Além das investidas contra uma dúzia de ônibus de BH, cinco foram queimados em Santa Luzia, três em Sarzedo, um em Contagem, um em Ribeirão das Neves e outro em Vespasiano. O ataque ao ônibus de Paulo Roberto ocorreu oito dias depois da última ocorrência, em 26 de agosto, quando três homens causaram pânico na Avenida Tancredo Neves, no Bairro São José, Região da Pampulha, ao render um motorista e um cobrador da linha 5550 (Estação Pampulha/São José). Os criminosos ordenaram que os ocupantes descessem e atearam fogo.
Paulo Roberto passou por pesadelo parecido. Os três criminosos o abordaram assim que ele estacionou o suplementar no ponto final. Seria sua primeira viagem do dia. “Eu sairia às 5h05, mas, às 5h, os rapazes chegaram. Um empunhava um revólver e me mandou descer. Cada um segurava um galão com dois litros de combustível. Despejaram gasolina e o fogo começou”, conta.

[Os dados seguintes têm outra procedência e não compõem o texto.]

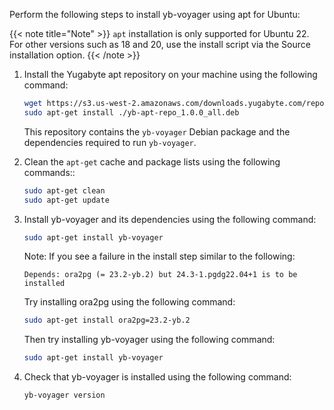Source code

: <!--
+++
private=true
+++
-->

Perform the following steps to install yb-voyager using apt for Ubuntu:

{{< note title="Note" >}}
`apt` installation is only supported for Ubuntu 22. For other versions such as 18 and 20, use the install script via the Source installation option.
{{< /note >}}

1. Install the Yugabyte apt repository on your machine using the following command:

    ```sh
    wget https://s3.us-west-2.amazonaws.com/downloads.yugabyte.com/repos/reporpms/yb-apt-repo_1.0.0_all.deb
    sudo apt-get install ./yb-apt-repo_1.0.0_all.deb
    ```

    This repository contains the `yb-voyager` Debian package and the dependencies required to run `yb-voyager`.

1. Clean the `apt-get` cache and package lists using the following commands::

    ```sh
    sudo apt-get clean
    sudo apt-get update
    ```

1. Install yb-voyager and its dependencies using the following command:

    ```sh
    sudo apt-get install yb-voyager
    ```

    Note: If you see a failure in the install step similar to the following:

    ```output
    Depends: ora2pg (= 23.2-yb.2) but 24.3-1.pgdg22.04+1 is to be installed
    ```

    Try installing ora2pg using the following command:

    ```sh
    sudo apt-get install ora2pg=23.2-yb.2
    ```

    Then try installing yb-voyager using the following command:

    ```sh
    sudo apt-get install yb-voyager
    ```

1. Check that yb-voyager is installed using the following command:

    ```sh
    yb-voyager version
    ```
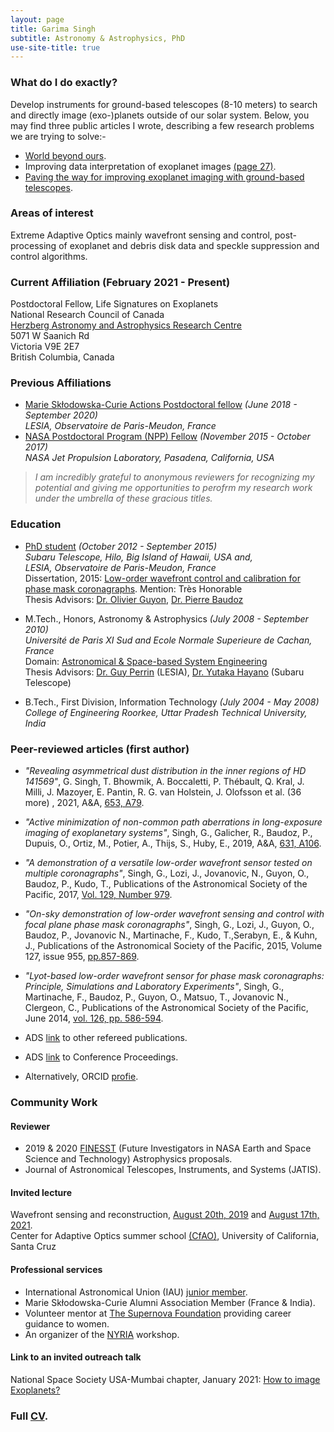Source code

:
 ```yaml
---
layout: page
title: Garima Singh
subtitle: Astronomy & Astrophysics, PhD
use-site-title: true
---
```


### What do I do exactly?

Develop instruments for ground-based telescopes (8-10 meters) to search and directly image (exo-)planets outside of our solar system. Below, you may find three public articles I wrote, describing a few research problems we are trying to solve:-  <br />
- [World beyond ours](https://www.esperluette-research-outreach.com/single-post/2019/07/08/Worlds-beyond-ours).
- Improving data interpretation of exoplanet images [(page 27)](Page27_MCAA_Newsletter_December_2019_v5.pdf).
- [Paving the way for improving exoplanet imaging with ground-based telescopes](PRJ5-EXOPLANETS-Prfd_v4.pdf).

### Areas of interest

Extreme Adaptive Optics mainly wavefront sensing and control, post-processing of exoplanet and debris disk data and speckle suppression and control algorithms.

### Current Affiliation (February 2021 - Present)

Postdoctoral Fellow, Life Signatures on Exoplanets <br />
National Research Council of Canada <br />
[Herzberg Astronomy and Astrophysics Research Centre](https://astroherzberg.org/) <br />
5071 W Saanich Rd <br />
Victoria V9E 2E7 <br />
British Columbia, Canada

### Previous Affiliations

- [Marie Skłodowska-Curie Actions Postdoctoral fellow](https://thd-bench.lesia.obspm.fr/team-10/)  _(June 2018 - September 2020)_ <br /> 
_LESIA, Observatoire de Paris-Meudon, France_
- [NASA Postdoctoral Program (NPP) Fellow](https://npp.usra.edu/fellows/former-fellows/?year=2017) _(November 2015 - October 2017)_ <br /> 
_NASA Jet Propulsion Laboratory, Pasadena, California, USA_ 

>_I am incredibly grateful to anonymous reviewers for recognizing my potential and giving me opportunities to perofrm my research work under the umbrella of these gracious titles._

### Education

- [PhD student](https://www.naoj.org/Projects/SCEXAO/scexaoWEB/060team.web/010team.web/indexm.html) _(October 2012 - September 2015)_ <br />
_Subaru Telescope, Hilo, Big Island of Hawaii, USA and, <br />
LESIA, Observatoire de Paris-Meudon, France_ <br />
Dissertation, 2015: [Low-order wavefront control and calibration for phase mask coronagraphs](https://hal.archives-ouvertes.fr/tel-01221421). Mention: Très Honorable <br />
Thesis Advisors: [Dr. Olivier Guyon](https://subarutelescope.org/staff/guyon/), [Dr. Pierre Baudoz](https://www.linkedin.com/in/baudoz-pierre-b0b00a27/?originalSubdomain=fr)

- M.Tech., Honors, Astronomy & Astrophysics _(July 2008 - September 2010)_ <br />
_Université de Paris XI Sud and Ecole Normale Superieure de Cachan, France_ <br />
Domain: [Astronomical & Space-based System Engineering](http://ufe.obspm.fr/Master/Master-2-Outils-et-Systemes-de-l-Astronomie-et-de-l-Espace/Master-degree/) <br />
Thesis Advisors: [Dr. Guy Perrin](https://www.insu.cnrs.fr/fr/personne/guy-perrin) (LESIA), [Dr. Yutaka Hayano](https://www.researchgate.net/profile/Yutaka_Hayano) (Subaru Telescope)

- B.Tech., First Division, Information Technology _(July 2004 - May 2008)_ <br />
_College of Engineering Roorkee, Uttar Pradesh Technical University, India_


### Peer-reviewed articles (first author)

- _"Revealing asymmetrical dust distribution in the inner regions of HD 141569"_,
G. Singh, T. Bhowmik, A. Boccaletti, P. Thébault, Q. Kral, J. Milli, J. Mazoyer, E. Pantin, R. G. van Holstein, J. Olofsson et al. (36 more) , 2021, A&A, [653, A79](https://www.aanda.org/component/article?access=doi&doi=10.1051/0004-6361/202140319).  <br /> 

- _"Active minimization of non-common path aberrations in long-exposure imaging of exoplanetary systems"_,
Singh, G., Galicher, R., Baudoz, P., Dupuis, O., Ortiz, M., Potier, A., Thijs, S., Huby, E., 2019, A&A, [631, A106](https://www.aanda.org/articles/aa/abs/2019/11/aa36206-19/aa36206-19.html).  <br />

- _"A demonstration of a versatile low-order wavefront sensor tested on multiple coronagraphs"_,
Singh, G., Lozi, J., Jovanovic, N., Guyon, O., Baudoz, P., Kudo, T., Publications of the Astronomical Society
of the Pacific, 2017, [Vol. 129, Number 979](https://iopscience.iop.org/article/10.1088/1538-3873/aa76c1/meta).  <br />

- _"On-sky demonstration of low-order wavefront sensing and control with focal plane phase mask coronagraphs"_,
Singh, G., Lozi, J., Guyon, O., Baudoz, P., Jovanovic N., Martinache, F., Kudo, T.,Serabyn, E., & Kuhn, J., Publications of the Astronomical Society of the Pacific, 2015, Volume 127, issue 955, [pp.857-869](https://iopscience.iop.org/article/10.1086/682726?fromSearchPage=true).  <br />

- _"Lyot-based low-order wavefront sensor for phase mask coronagraphs: Principle, Simulations and Laboratory Experiments"_,
Singh, G., Martinache, F., Baudoz, P., Guyon, O., Matsuo, T., Jovanovic N., Clergeon, C., Publications of the Astronomical Society of the Pacific, June 2014, [vol. 126, pp. 586-594](https://iopscience.iop.org/article/10.1086/677048).  <br />

- ADS [link](https://ui.adsabs.harvard.edu/public-libraries/mIDtSBIcSxmzHIz-SxrjkA) to other refereed publications.
- ADS [link](https://ui.adsabs.harvard.edu/public-libraries/V36n3qzlTKm3JWwlH3B8yw) to Conference Proceedings.
- Alternatively, ORCID [profie](https://orcid.org/0000-0001-8224-9106).

### Community Work

#### Reviewer

- 2019 & 2020 [FINESST](https://nspires.nasaprs.com/external/solicitations/summary.do?solId=%7B913A7DEE-2747-6539-130C-0AB1E2322F42%7D&path=future&method=init) (Future Investigators in NASA Earth and Space Science and Technology) Astrophysics proposals.
- Journal of Astronomical Telescopes, Instruments, and Systems (JATIS). <br />

#### Invited lecture

Wavefront sensing and reconstruction, [August 20th, 2019](/CfAO_final_talk_GS.pdf) and [August 17th, 2021](/CfAO_talk_2021_final_17August2021.pdf). <br />
Center for Adaptive Optics summer school [(CfAO)](https://cfao.ucolick.org/aosummer/2021/schedule.html), University of California, Santa Cruz

#### Professional services
- International Astronomical Union (IAU) [junior member](https://www.iau.org/administration/membership/individual/19074/).
- Marie Skłodowska-Curie Alumni Association Member (France & India).
- Volunteer mentor at [The Supernova Foundation](https://www.supernovafoundation.org/mentorbios) providing career guidance to women.
- An organizer of the [NYRIA](https://nyriastronomy.github.io/) workshop. 

#### Link to an invited outreach talk

National Space Society USA-Mumbai chapter, January 2021: [How to image Exoplanets?](https://www.youtube.com/watch?v=dtFX8FQqrPY&feature=youtu.be)


### Full [CV](/CV_GS_Jan2021.pdf).
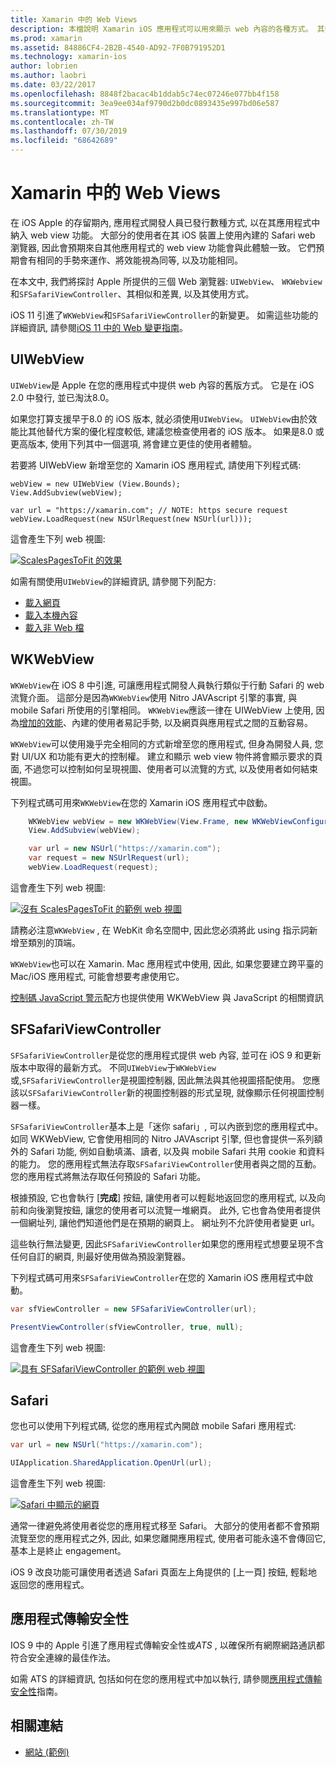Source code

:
 ```yaml
---
title: Xamarin 中的 Web Views
description: 本檔說明 Xamarin iOS 應用程式可以用來顯示 web 內容的各種方式。 其中討論 UIWebView、WKWebView、SFSafariViewController、Safari 和應用程式傳輸安全性。
ms.prod: xamarin
ms.assetid: 84886CF4-2B2B-4540-AD92-7F0B791952D1
ms.technology: xamarin-ios
author: lobrien
ms.author: laobri
ms.date: 03/22/2017
ms.openlocfilehash: 8848f2bacac4b1ddab5c74ec07246e077bb4f158
ms.sourcegitcommit: 3ea9ee034af9790d2b0dc0893435e997bd06e587
ms.translationtype: MT
ms.contentlocale: zh-TW
ms.lasthandoff: 07/30/2019
ms.locfileid: "68642689"
---
```

# <a name="web-views-in-xamarinios"></a>Xamarin 中的 Web Views

在 iOS Apple 的存留期內, 應用程式開發人員已發行數種方式, 以在其應用程式中納入 web view 功能。 大部分的使用者在其 iOS 裝置上使用內建的 Safari web 瀏覽器, 因此會預期來自其他應用程式的 web view 功能會與此體驗一致。 它們預期會有相同的手勢來運作、將效能視為同等, 以及功能相同。

在本文中, 我們將探討 Apple 所提供的三個 Web 瀏覽器: `UIWebView`、 `WKWebview`和`SFSafariViewController`、其相似和差異, 以及其使用方式。 

iOS 11 引進了`WKWebView`和`SFSafariViewController`的新變更。 如需這些功能的詳細資訊, 請參閱[iOS 11 中的 Web 變更指南](~/ios/platform/introduction-to-ios11/web.md)。

## <a name="uiwebview"></a>UIWebView

`UIWebView`是 Apple 在您的應用程式中提供 web 內容的舊版方式。 它是在 iOS 2.0 中發行, 並已淘汰8.0。

如果您打算支援早于8.0 的 iOS 版本, 就必須使用`UIWebView`。 `UIWebView`由於效能比其他替代方案的優化程度較低, 建議您檢查使用者的 iOS 版本。 如果是8.0 或更高版本, 使用下列其中一個選項, 將會建立更佳的使用者體驗。
 
若要將 UIWebView 新增至您的 Xamarin iOS 應用程式, 請使用下列程式碼:
 
```
webView = new UIWebView (View.Bounds);
View.AddSubview(webView);

var url = "https://xamarin.com"; // NOTE: https secure request
webView.LoadRequest(new NSUrlRequest(new NSUrl(url)));
```

這會產生下列 web 視圖:

[![](uiwebview-images/webview.png "ScalesPagesToFit 的效果")](uiwebview-images/webview.png#lightbox)

如需有關使用`UIWebView`的詳細資訊, 請參閱下列配方:


- [載入網頁](https://github.com/xamarin/recipes/tree/master/Recipes/ios/content_controls/web_view/load_a_web_page)
- [載入本機內容](https://github.com/xamarin/recipes/tree/master/Recipes/ios/content_controls/web_view/load_local_content)
- [載入非 Web 檔](https://github.com/xamarin/recipes/tree/master/Recipes/ios/content_controls/web_view/load_non-web_documents)

## <a name="wkwebview"></a>WKWebView

`WKWebView`在 iOS 8 中引進, 可讓應用程式開發人員執行類似于行動 Safari 的 web 流覽介面。 這部分是因為`WKWebView`使用 Nitro JAVAscript 引擎的事實, 與 mobile Safari 所使用的引擎相同。 `WKWebView`應該一律在 UIWebView 上使用, 因為[增加的效能](http://blog.initlabs.com/post/100113463211/wkwebview-vs-uiwebview)、內建的使用者易記手勢, 以及網頁與應用程式之間的互動容易。
  
`WKWebView`可以使用幾乎完全相同的方式新增至您的應用程式, 但身為開發人員, 您對 UI/UX 和功能有更大的控制權。 建立和顯示 web view 物件將會顯示要求的頁面, 不過您可以控制如何呈現視圖、使用者可以流覽的方式, 以及使用者如何結束視圖。  

下列程式碼可用來`WKWebView`在您的 Xamarin iOS 應用程式中啟動。

```csharp
    WKWebView webView = new WKWebView(View.Frame, new WKWebViewConfiguration());
    View.AddSubview(webView);

    var url = new NSUrl("https://xamarin.com");
    var request = new NSUrlRequest(url);
    webView.LoadRequest(request);
```

這會產生下列 web 視圖:

[![](uiwebview-images/wkwebview.png "沒有 ScalesPagesToFit 的範例 web 視圖")](uiwebview-images/wkwebview.png#lightbox)

請務必注意`WKWebView` , 在 WebKit 命名空間中, 因此您必須將此 using 指示詞新增至類別的頂端。

`WKWebView`也可以在 Xamarin. Mac 應用程式中使用, 因此, 如果您要建立跨平臺的 Mac/iOS 應用程式, 可能會想要考慮使用它。

[控制碼 JavaScript 警示](https://github.com/xamarin/recipes/tree/master/Recipes/ios/content_controls/web_view/handle_javascript_alerts)配方也提供使用 WKWebView 與 JavaScript 的相關資訊

<a name="safariviewcontroller" />

## <a name="sfsafariviewcontroller"></a>SFSafariViewController
 
 `SFSafariViewController`是從您的應用程式提供 web 內容, 並可在 iOS 9 和更新版本中取得的最新方式。 不同`UIWebView`于`WKWebView`或,`SFSafariViewController`是視圖控制器, 因此無法與其他視圖搭配使用。 您應該以`SFSafariViewController`新的視圖控制器的形式呈現, 就像顯示任何視圖控制器一樣。
 
 `SFSafariViewController`基本上是「迷你 safari」, 可以內嵌到您的應用程式中。 如同 WKWebView, 它會使用相同的 Nitro JAVAscript 引擎, 但也會提供一系列額外的 Safari 功能, 例如自動填滿、讀者, 以及與 mobile Safari 共用 cookie 和資料的能力。 您的應用程式無法存取`SFSafariViewController`使用者與之間的互動。 您的應用程式將無法存取任何預設的 Safari 功能。
 
根據預設, 它也會執行 [**完成**] 按鈕, 讓使用者可以輕鬆地返回您的應用程式, 以及向前和向後瀏覽按鈕, 讓您的使用者可以流覽一堆網頁。 此外, 它也會為使用者提供一個網址列, 讓他們知道他們是在預期的網頁上。 網址列不允許使用者變更 url。 

這些執行無法變更, 因此`SFSafariViewController`如果您的應用程式想要呈現不含任何自訂的網頁, 則最好使用做為預設瀏覽器。

下列程式碼可用來`SFSafariViewController`在您的 Xamarin iOS 應用程式中啟動。

```csharp
var sfViewController = new SFSafariViewController(url);

PresentViewController(sfViewController, true, null);
```

這會產生下列 web 視圖:

[![](uiwebview-images/sfsafariviewcontroller.png "具有 SFSafariViewController 的範例 web 視圖")](uiwebview-images/sfsafariviewcontroller.png#lightbox)

## <a name="safari"></a>Safari

您也可以使用下列程式碼, 從您的應用程式內開啟 mobile Safari 應用程式:

```csharp
var url = new NSUrl("https://xamarin.com");

UIApplication.SharedApplication.OpenUrl(url);

```

這會產生下列 web 視圖:

[![](uiwebview-images/safari.png "Safari 中顯示的網頁")](uiwebview-images/safari.png#lightbox)

通常一律避免將使用者從您的應用程式移至 Safari。 大部分的使用者都不會預期流覽至您的應用程式之外, 因此, 如果您離開應用程式, 使用者可能永遠不會傳回它, 基本上是終止 engagement。

iOS 9 改良功能可讓使用者透過 Safari 頁面左上角提供的 [上一頁] 按鈕, 輕鬆地返回您的應用程式。

## <a name="app-transport-security"></a>應用程式傳輸安全性

IOS 9 中的 Apple 引進了應用程式傳輸安全性或*ATS* , 以確保所有網際網路通訊都符合安全連線的最佳作法。

如需 ATS 的詳細資訊, 包括如何在您的應用程式中加以執行, 請參閱[應用程式傳輸安全性](~/ios/app-fundamentals/ats.md)指南。

## <a name="related-links"></a>相關連結

- [網站 (範例)](https://docs.microsoft.com/samples/xamarin/ios-samples/webview)
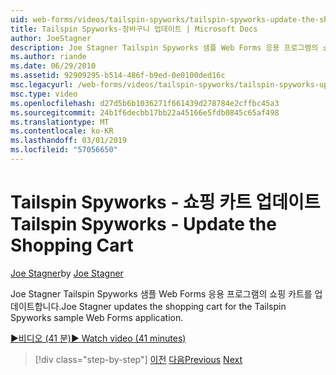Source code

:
 ```yaml
---
uid: web-forms/videos/tailspin-spyworks/tailspin-spyworks-update-the-shopping-cart
title: Tailspin Spyworks-장바구니 업데이트 | Microsoft Docs
author: JoeStagner
description: Joe Stagner Tailspin Spyworks 샘플 Web Forms 응용 프로그램의 쇼핑 카트를 업데이트합니다.
ms.author: riande
ms.date: 06/29/2010
ms.assetid: 92909295-b514-486f-b9ed-0e0100ded16c
msc.legacyurl: /web-forms/videos/tailspin-spyworks/tailspin-spyworks-update-the-shopping-cart
msc.type: video
ms.openlocfilehash: d27d5b6b1036271f661439d278784e2cffbc45a3
ms.sourcegitcommit: 24b1f6decbb17bb22a45166e5fdb0845c65af498
ms.translationtype: MT
ms.contentlocale: ko-KR
ms.lasthandoff: 03/01/2019
ms.locfileid: "57056650"
---
```

<a name="tailspin-spyworks---update-the-shopping-cart"></a><span data-ttu-id="92dcd-103">Tailspin Spyworks - 쇼핑 카트 업데이트</span><span class="sxs-lookup"><span data-stu-id="92dcd-103">Tailspin Spyworks - Update the Shopping Cart</span></span>
====================
<span data-ttu-id="92dcd-104">[Joe Stagner](https://github.com/JoeStagner)</span><span class="sxs-lookup"><span data-stu-id="92dcd-104">by [Joe Stagner](https://github.com/JoeStagner)</span></span>

<span data-ttu-id="92dcd-105">Joe Stagner Tailspin Spyworks 샘플 Web Forms 응용 프로그램의 쇼핑 카트를 업데이트합니다.</span><span class="sxs-lookup"><span data-stu-id="92dcd-105">Joe Stagner updates the shopping cart for the Tailspin Spyworks sample Web Forms application.</span></span>

[<span data-ttu-id="92dcd-106">&#9654;비디오 (41 분)</span><span class="sxs-lookup"><span data-stu-id="92dcd-106">&#9654; Watch video (41 minutes)</span></span>](https://channel9.msdn.com/Blogs/ASP-NET-Site-Videos/tailspin-spyworks-update-the-shopping-cart)

> [!div class="step-by-step"]
> <span data-ttu-id="92dcd-107">[이전](tailspin-spyworks-display-shopping-cart.md)
> [다음](tailspin-spyworks-migrate-the-shopping-cart.md)</span><span class="sxs-lookup"><span data-stu-id="92dcd-107">[Previous](tailspin-spyworks-display-shopping-cart.md)
[Next](tailspin-spyworks-migrate-the-shopping-cart.md)</span></span>
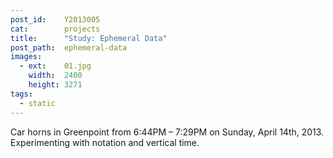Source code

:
 ```yaml
---
post_id:    Y2013005
cat:        projects
title:      "Study: Ephemeral Data"
post_path:  ephemeral-data
images:
  - ext:    01.jpg
    width:  2400
    height: 3271
tags:
  - static
---
```

Car horns in Greenpoint from 6:44PM &ndash; 7:29PM on Sunday, April 14th, 2013. Experimenting with notation and vertical time.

A vítima estava sozinha no supletivo e não se feriu, mas seu telefone celular também foi consumido pelas labaredas. A ousadia do trio o chocou: “Não esconderam o rosto. Estavam de cara limpa. Até me mandaram puxar o carro para frente, para que o fogo não atingisse a rede elétrica”, contou. Paulo Roberto acredita que eles tenham menos de 18 anos de idade. A polícia fez uma varredura na região, mas não tem pistas dos criminosos. O condutor, que ficou desolado diante das chamas, não viu como o trio fugiu. Ficou mais preocupado em pedir ajuda e em acionar o Corpo de Bombeiros, que chegou em cerca de uma hora.
Paulo Roberto já foi carreteiro e, há 40 anos, decidiu ser condutor de coletivo na capital. Tempo suficiente para colecionar diversos casos de motoristas, cobradores e passageiros atacados por criminosos. Os relatos sempre o deixaram indignado. Mas agora a situação o revolta mais: “Infelizmente, a gente sai de casa sem saber se vai voltar”.
Motivação
Para a Polícia Militar, a ação pode ser uma represália à morte de Rodnei Júnior Estéfano Ventura, de 22. Às 22h30 de anteontem, ele e um adolescente renderam o motorista de um Fox branco, no Bairro Milionários, e fugiram com o carro. A PM localizou a dupla no Bairro Cabana e deu início à perseguição.
Os assaltantes fugiram em direção à Avenida Tereza Cristina, onde o motorista perdeu o controle do veículo. O Fox desceu um barranco de cerca de 10 metros antes de parar, bastante avariado, no leito do Ribeirão Arrudas. O corpo de Rodnei foi encontrado fora do automóvel. A PM acionou o Samu, mas os socorristas constataram que o rapaz teve morte instantânea. O adolescente sobreviveu e escapou do local antes da chegada dos militares, mas foi apreendido, na madrugada, ao procurar atendimento médico no Hospital JK, em Contagem.
Três perguntas ao motorista do micro-ônibus, Paulo Roberto Cupertino:
Como foi a abordagem dos criminosos?
Chegaram três rapazes. Um deles segurava um revólver, apontou para mim e me mandou descer do ônibus. Em seguida, eles despejaram gasolina e colocaram fogo. Cada um tinha um galão com dois litros de combustível.
O senhor continuará exercendo a profissão?
Vai depender de eu conseguir comprar outro ônibus. Esse não tinha seguro.
Como o senhor avalia a segurança em seu dia a dia?
Infelizmente, a gente sai de casa sem saber se vai voltar.